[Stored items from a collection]
○ ○ ○

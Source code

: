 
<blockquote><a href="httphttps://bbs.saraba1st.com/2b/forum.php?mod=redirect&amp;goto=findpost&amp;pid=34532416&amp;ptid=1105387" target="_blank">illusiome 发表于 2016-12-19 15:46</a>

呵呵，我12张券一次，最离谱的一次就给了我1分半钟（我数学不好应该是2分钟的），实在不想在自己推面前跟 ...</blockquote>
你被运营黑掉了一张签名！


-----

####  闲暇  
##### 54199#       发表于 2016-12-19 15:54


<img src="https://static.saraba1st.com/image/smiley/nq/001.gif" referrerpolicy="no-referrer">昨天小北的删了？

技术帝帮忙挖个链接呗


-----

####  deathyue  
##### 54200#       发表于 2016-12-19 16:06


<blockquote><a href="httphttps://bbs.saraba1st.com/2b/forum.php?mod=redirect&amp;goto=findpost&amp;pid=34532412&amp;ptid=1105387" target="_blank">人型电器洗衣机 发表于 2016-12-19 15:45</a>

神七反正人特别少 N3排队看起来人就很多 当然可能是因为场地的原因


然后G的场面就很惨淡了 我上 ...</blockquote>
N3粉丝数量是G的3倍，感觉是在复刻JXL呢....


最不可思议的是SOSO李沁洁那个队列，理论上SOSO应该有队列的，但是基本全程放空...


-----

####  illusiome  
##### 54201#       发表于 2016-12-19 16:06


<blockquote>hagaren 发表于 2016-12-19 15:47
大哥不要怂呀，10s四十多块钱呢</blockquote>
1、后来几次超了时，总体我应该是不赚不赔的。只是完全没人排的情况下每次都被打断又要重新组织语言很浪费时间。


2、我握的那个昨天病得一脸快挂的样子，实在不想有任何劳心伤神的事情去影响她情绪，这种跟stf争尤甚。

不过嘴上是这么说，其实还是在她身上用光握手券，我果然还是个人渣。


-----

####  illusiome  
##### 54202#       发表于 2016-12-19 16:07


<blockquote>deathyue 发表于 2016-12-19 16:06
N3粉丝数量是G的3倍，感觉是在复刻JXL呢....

○ ○ ○

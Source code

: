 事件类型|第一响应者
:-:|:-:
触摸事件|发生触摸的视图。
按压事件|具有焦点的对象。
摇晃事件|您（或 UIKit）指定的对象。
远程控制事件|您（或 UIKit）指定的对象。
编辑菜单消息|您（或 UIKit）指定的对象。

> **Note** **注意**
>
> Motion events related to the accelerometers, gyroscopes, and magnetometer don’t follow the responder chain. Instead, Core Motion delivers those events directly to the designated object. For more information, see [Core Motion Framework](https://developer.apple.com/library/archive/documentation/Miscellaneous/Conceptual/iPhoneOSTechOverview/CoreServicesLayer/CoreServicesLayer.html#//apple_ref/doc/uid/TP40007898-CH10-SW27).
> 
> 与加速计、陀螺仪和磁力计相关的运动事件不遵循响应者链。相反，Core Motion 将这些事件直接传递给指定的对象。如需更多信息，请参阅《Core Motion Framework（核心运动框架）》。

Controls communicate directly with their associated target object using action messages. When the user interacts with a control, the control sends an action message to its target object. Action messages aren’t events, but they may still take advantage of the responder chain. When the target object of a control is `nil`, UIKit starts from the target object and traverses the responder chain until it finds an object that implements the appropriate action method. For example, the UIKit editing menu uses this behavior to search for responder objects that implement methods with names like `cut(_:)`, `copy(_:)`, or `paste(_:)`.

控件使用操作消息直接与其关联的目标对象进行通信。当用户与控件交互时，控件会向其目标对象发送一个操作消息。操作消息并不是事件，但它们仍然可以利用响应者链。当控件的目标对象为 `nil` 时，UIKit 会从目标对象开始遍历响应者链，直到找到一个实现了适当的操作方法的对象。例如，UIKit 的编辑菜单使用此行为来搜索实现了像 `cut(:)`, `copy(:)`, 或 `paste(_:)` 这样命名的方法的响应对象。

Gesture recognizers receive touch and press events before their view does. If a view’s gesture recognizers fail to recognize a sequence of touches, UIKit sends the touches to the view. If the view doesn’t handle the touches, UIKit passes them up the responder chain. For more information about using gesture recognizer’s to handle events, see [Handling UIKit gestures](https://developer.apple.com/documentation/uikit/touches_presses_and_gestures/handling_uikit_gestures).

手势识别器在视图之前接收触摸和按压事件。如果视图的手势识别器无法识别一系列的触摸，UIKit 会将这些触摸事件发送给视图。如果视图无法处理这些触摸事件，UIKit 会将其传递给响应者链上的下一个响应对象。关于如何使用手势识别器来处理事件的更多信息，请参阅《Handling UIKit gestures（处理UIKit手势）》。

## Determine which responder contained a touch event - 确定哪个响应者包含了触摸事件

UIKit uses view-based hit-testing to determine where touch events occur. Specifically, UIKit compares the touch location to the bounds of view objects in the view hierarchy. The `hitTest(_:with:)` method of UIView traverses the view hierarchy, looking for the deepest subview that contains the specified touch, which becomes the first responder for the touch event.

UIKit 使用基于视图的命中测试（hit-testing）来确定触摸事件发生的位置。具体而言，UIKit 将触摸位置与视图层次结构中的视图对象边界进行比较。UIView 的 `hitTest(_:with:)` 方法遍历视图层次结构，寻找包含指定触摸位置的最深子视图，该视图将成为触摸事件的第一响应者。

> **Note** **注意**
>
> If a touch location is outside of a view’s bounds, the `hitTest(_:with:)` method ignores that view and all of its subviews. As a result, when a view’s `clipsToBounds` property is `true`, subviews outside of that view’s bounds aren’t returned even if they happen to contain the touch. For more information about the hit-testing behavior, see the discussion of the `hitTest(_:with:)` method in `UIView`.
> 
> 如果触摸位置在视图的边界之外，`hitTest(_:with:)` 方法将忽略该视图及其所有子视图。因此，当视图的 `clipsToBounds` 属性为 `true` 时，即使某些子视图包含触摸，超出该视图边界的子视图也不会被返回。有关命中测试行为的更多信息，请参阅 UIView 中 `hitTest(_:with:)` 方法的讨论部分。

○ ○ ○

* [Exercise brief]:
Show the lines of the data that hold the word "Framework".

* [Response below]:
> Motion events related to the accelerometers, gyroscopes, and magnetometer don’t follow the responder chain. Instead, Core Motion delivers those events directly to the designated object. For more information, see [Core Motion Framework](https://developer.apple.com/library/archive/documentation/Miscellaneous/Conceptual/iPhoneOSTechOverview/CoreServicesLayer/CoreServicesLayer.html#//apple_ref/doc/uid/TP40007898-CH10-SW27).
> 与加速计、陀螺仪和磁力计相关的运动事件不遵循响应者链。相反，Core Motion 将这些事件直接传递给指定的对象。如需更多信息，请参阅《Core Motion Framework（核心运动框架）》。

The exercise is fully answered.